顧愷之(約345—406),東晉畫家。字長康,小字虎頭,晉陵無錫(今江蘇無錫)人。多才多藝,工詩賦、書法,尤精繪畫,有“才絕、畫絕、癡絕”之稱。多作人物肖像及神仙、佛像、禽獸、山水等。存世的《女史箴圖》傳是最早的摹本,現藏英國倫敦不列顛博物館。所傳《洛神賦圖》,乃宋人所模
“神妙無方迥絕塵”。大畫家顧愷之的繪畫,品格極高,神妙無比,迥然超絕于塵俗。在這方面,可先介紹畫史上流傳著關于他的一些有趣的故事:
他為裴楷畫像,頰上給添了三毛,并說: “楷俊朗有識”,故而加三毛。觀者仔細鑒賞,感到加了三毛如有神明,遠勝于未加之時。

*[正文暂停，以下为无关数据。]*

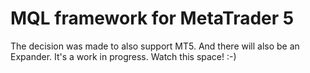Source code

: 
# MQL framework for MetaTrader 5

The decision was made to also support MT5. And there will also be an Expander. It's a work in progress. Watch this space! :-)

他描畫謝鯤,竟放在巖壑的環境里。人問其故,他說,謝鯤曾自比丘壑,又喜歡山水游覽,所以“此子宜置巖壑中”。
他想畫殷仲堪。仲堪一向有眼病,堅決推辭。顧愷之說:您不愿畫像正因為眼睛有病, “若明點眸子,飛白拂上,使如輕云之蔽月,豈不美乎?”于是,仲堪樂意聽從。
他為建康(今南京)瓦棺寺繪《維摩詰像》的壁畫,光彩耀目, “觀者填咽”,擁擠不堪,轟動一時。
顧愷之這類故事,歷來為人們所津津樂道,盛贊不衰,均可作為“神妙無方迥絕塵”的形象注腳。
“游絲風格至今新”。顧愷之的畫藝是極其出色的。謝赫《古畫品錄》稱其“格體精微,筆無妄下”。湯垕《畫鑒》評論其筆法更為具體: “顧愷之畫如春蠶吐絲,初見甚平易……細視之,六法兼備,有不可以語言文字形容者。”顯然,這屬于“高古游絲”一類。湯垕又說: “其筆意如春云浮空,流水行地,皆出自然。”兼工書的顧愷之,把書法的運筆技巧也融合到春蠶吐絲、行云流水的線條美中去了,于是,就形成了他精細綿密而有韌性的“游絲風格”。從現存摹本看,這種筆法既可刻畫人物的神情形態,又善于描繪衣紋服飾,賦予絲綢質料以輕柔流動之感,而人物曳地的長裙和風吹的飄帶,能在掩蓋的足步上體現出款款而行的動向。這種富于造型表現力的線描,至今在人物畫特別是工筆人物畫的領域中仍有較高的藝術價值。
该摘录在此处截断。